The development of HBeAg-negative HBV infection and the interplay of the mutant virus with host immune responses are poorly understood [4], [6], but appears to involve loss of immunological control when synthesis of HBeAg wanes. Although serum HBV-DNA levels of HBeAg-negative virus are usually lower than wild-type (HBeAg-positive) virus, fluctuations in immune response over several years or decades exacerbate hepatic damage. Moreover, when diagnosed, patients with HBeAg-negative disease have typically been infected for a longer period than those with HBeAg-positive infection. The long duration of infection, along with the fluctuating cycle of viral replication and hepatic inflammation, eventually leads to cirrhosis in approximately 40% of patients and hepatocellular carcinoma in 14% of patients [4], [5]. Suppression of HBV replication has been shown to reduce the magnitude of hepatocellular injury and may reduce the morbidity and mortality associated with HBeAg-negative CHB [7], [8].
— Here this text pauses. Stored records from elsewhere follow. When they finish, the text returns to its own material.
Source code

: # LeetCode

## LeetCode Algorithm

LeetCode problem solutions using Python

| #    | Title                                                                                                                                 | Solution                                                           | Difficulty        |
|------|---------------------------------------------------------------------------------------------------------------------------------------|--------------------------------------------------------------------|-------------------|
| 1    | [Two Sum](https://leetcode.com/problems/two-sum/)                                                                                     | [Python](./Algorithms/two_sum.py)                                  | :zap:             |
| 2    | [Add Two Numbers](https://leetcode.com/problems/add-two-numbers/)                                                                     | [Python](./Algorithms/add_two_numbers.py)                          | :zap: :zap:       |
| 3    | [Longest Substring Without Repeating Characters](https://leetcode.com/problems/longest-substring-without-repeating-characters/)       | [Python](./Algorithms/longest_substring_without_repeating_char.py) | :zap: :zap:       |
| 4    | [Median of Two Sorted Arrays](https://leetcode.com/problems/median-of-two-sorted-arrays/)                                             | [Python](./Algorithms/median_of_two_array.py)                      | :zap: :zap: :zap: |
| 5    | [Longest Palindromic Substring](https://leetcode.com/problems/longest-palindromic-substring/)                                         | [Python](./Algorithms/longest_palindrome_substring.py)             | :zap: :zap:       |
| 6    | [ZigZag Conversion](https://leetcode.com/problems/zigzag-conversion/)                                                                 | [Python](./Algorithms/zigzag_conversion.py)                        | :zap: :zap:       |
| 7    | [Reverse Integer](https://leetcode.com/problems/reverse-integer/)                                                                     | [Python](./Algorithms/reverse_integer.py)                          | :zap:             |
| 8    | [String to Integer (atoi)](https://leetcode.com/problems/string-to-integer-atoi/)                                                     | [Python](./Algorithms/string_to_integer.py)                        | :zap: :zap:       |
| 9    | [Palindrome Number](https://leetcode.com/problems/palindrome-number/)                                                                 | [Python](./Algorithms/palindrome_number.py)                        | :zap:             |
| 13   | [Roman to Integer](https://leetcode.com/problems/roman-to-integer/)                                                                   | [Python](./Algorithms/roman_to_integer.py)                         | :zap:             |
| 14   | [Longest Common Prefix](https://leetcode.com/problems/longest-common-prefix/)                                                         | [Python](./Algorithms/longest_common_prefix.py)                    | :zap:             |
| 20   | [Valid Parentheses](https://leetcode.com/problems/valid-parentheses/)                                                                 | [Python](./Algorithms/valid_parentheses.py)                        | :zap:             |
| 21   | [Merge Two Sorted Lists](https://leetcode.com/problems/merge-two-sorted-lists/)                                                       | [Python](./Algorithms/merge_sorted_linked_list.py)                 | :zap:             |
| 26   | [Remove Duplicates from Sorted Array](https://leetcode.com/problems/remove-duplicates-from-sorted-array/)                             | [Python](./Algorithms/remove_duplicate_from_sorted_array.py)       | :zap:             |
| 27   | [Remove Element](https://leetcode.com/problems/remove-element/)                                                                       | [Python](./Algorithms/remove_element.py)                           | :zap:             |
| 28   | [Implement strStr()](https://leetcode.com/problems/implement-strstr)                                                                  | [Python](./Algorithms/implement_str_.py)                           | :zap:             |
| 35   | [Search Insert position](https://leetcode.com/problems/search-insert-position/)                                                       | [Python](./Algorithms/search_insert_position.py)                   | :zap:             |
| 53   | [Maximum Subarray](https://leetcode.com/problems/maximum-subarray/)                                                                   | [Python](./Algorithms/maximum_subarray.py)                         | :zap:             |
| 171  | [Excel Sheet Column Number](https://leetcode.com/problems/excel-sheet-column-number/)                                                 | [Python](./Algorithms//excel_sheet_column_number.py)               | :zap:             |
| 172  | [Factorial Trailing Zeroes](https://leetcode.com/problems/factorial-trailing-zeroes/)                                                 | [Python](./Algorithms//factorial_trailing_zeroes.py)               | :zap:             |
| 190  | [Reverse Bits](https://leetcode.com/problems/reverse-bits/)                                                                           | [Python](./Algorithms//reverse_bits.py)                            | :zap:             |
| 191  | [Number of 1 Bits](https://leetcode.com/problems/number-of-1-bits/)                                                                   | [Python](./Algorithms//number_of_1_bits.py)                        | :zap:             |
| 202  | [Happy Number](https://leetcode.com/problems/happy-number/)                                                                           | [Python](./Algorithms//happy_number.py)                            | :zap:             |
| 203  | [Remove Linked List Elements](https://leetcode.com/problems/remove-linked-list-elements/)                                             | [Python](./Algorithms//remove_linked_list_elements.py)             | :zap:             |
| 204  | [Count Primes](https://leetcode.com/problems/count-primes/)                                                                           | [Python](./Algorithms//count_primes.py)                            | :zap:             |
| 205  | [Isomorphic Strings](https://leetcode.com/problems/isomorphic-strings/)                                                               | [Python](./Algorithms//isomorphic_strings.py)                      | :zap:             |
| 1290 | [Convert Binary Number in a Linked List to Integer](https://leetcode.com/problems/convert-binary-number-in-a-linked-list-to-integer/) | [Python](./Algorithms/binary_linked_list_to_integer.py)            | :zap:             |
The one-year results from the double-blind study (www.clinicaltrials.gov identifier: NCT00035789) comparing entecavir with lamivudine in HBeAg-negative CHB patients have been previously reported [9]. In this phase III trial; 648 HBeAg-negative CHB patients with no previous experience with a nucleoside analogue were randomised (1:1) to entecavir 0.5 mg or lamivudine 1.0 mg daily for a minimum of 52 weeks. After 1 year of treatment, entecavir demonstrated superiority to lamivudine for the primary endpoint of histological improvement [9]. Entecavir was also shown to be superior to lamivudine for secondary endpoints, including mean reduction in HBV-DNA (5.0 vs 4.5 log₁₀ copies/mL, p < 0.001), proportions of patients achieving HBV-DNA < 300 copies/mL (90% vs 72%, p < 0.001) and ALT normalisation (78% vs 71%, p < 0.05). At the time the trial was designed, there was no consensus regarding the duration of therapy recommended for patients with HBeAg-negative CHB, and even today, duration of treatment remains ill defined. However, given the potent suppression of HBV replication seen with entecavir in vitro and in vivo during the phase 1 and phase 2 studies [10], [11], it was important to establish whether patients could achieve a sustained response off-therapy based on specified response criteria. This protocol allowed patients to either stop or continue blinded treatment depending on the protocol-defined ‘Response’ criteria evaluated at Week 48. We present the efficacy and safety results for a major cohort of HBeAg-negative patients who achieved a protocol-defined ‘Response’ and discontinued successful study therapy after Week 52; and for a smaller sub-cohort who had achieved a ‘Virological Response’ and continued treatment during year 2.